Saved data entries:

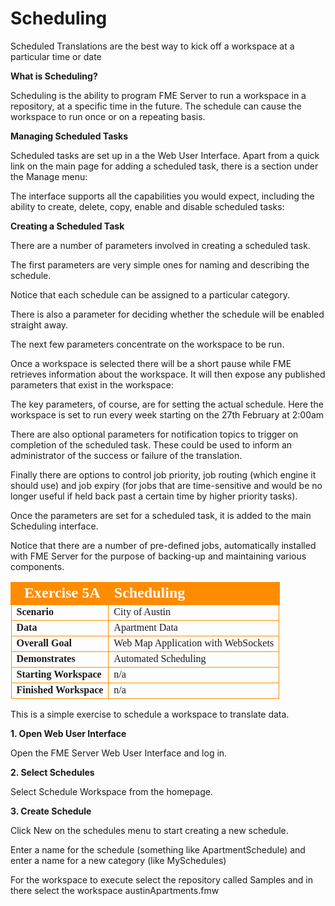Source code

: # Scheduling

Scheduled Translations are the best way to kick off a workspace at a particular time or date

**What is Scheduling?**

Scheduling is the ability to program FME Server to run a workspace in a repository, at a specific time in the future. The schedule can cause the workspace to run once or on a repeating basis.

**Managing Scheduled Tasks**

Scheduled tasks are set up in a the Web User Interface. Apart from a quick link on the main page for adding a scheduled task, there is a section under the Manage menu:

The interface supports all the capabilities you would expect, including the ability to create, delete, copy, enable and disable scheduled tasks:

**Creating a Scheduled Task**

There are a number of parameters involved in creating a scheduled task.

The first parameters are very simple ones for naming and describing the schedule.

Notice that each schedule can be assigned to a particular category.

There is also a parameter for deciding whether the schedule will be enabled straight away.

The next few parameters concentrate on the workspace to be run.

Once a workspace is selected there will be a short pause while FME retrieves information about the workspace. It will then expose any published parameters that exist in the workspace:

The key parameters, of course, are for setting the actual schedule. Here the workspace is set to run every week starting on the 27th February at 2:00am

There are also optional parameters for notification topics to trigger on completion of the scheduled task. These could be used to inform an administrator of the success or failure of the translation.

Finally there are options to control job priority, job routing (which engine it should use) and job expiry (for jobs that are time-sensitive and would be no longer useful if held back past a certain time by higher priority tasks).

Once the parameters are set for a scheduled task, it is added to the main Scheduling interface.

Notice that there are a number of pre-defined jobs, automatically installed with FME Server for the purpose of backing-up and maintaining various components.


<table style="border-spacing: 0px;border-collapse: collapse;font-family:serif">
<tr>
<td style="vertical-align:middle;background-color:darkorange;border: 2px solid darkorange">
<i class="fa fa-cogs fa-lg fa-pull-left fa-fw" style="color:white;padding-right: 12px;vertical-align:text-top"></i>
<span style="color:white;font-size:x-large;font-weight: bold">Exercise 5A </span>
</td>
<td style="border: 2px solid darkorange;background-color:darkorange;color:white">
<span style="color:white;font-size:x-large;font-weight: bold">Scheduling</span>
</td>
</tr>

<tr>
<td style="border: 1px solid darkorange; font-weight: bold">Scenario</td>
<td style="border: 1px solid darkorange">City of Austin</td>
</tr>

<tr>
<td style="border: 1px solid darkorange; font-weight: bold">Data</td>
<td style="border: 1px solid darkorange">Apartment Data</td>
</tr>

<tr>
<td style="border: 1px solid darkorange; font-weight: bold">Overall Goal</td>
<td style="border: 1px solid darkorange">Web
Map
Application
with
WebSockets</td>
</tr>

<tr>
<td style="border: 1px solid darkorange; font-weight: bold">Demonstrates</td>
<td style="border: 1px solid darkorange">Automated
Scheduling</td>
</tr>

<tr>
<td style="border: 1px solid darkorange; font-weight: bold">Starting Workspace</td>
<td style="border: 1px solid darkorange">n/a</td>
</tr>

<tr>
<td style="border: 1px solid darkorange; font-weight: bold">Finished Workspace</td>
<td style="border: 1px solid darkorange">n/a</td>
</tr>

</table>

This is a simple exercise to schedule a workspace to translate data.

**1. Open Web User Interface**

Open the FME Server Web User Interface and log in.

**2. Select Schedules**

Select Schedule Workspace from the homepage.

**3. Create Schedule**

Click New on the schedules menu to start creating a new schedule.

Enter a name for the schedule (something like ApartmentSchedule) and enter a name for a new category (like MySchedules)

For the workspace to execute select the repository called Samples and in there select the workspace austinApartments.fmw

...

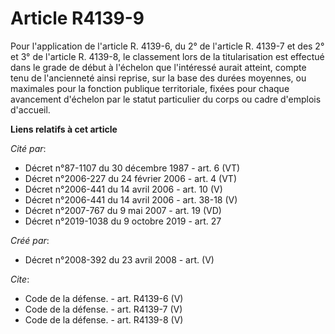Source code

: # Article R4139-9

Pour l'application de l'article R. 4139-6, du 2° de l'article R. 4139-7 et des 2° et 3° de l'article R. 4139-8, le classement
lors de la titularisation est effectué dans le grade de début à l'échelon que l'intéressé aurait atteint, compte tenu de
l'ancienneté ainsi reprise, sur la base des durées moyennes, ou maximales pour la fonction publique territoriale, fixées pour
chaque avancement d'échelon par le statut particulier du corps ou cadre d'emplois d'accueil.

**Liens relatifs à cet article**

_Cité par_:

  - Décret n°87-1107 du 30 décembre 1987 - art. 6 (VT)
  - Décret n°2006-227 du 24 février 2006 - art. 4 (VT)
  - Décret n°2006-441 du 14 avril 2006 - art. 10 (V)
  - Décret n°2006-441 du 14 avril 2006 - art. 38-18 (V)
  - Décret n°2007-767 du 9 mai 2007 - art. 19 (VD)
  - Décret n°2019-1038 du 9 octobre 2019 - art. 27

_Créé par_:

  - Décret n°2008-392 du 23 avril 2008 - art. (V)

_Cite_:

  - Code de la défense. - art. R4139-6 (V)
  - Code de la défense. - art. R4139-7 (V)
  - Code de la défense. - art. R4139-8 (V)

...

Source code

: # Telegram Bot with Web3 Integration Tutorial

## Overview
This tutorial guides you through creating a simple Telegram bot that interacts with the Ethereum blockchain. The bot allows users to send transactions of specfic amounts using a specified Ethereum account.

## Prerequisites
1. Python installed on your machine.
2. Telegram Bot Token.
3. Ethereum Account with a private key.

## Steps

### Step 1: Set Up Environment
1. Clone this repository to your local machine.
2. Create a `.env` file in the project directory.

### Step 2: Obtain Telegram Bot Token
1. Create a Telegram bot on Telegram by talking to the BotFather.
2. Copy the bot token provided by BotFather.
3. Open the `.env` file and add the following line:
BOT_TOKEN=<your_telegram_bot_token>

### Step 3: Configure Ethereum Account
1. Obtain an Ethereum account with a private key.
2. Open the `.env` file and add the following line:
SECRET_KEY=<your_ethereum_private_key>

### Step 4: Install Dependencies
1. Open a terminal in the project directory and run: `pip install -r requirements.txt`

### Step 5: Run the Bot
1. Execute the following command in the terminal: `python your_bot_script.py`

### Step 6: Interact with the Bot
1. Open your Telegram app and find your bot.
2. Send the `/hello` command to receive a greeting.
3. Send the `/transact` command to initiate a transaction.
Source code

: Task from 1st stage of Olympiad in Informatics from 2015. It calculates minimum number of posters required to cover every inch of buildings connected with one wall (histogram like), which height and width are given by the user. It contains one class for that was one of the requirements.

# [BRIEF]
What lines in the entries contain "défense"? Report each one by copying it.

# [RESULT]
  - Code de la défense. - art. R4139-6 (V)
  - Code de la défense. - art. R4139-7 (V)
  - Code de la défense. - art. R4139-8 (V)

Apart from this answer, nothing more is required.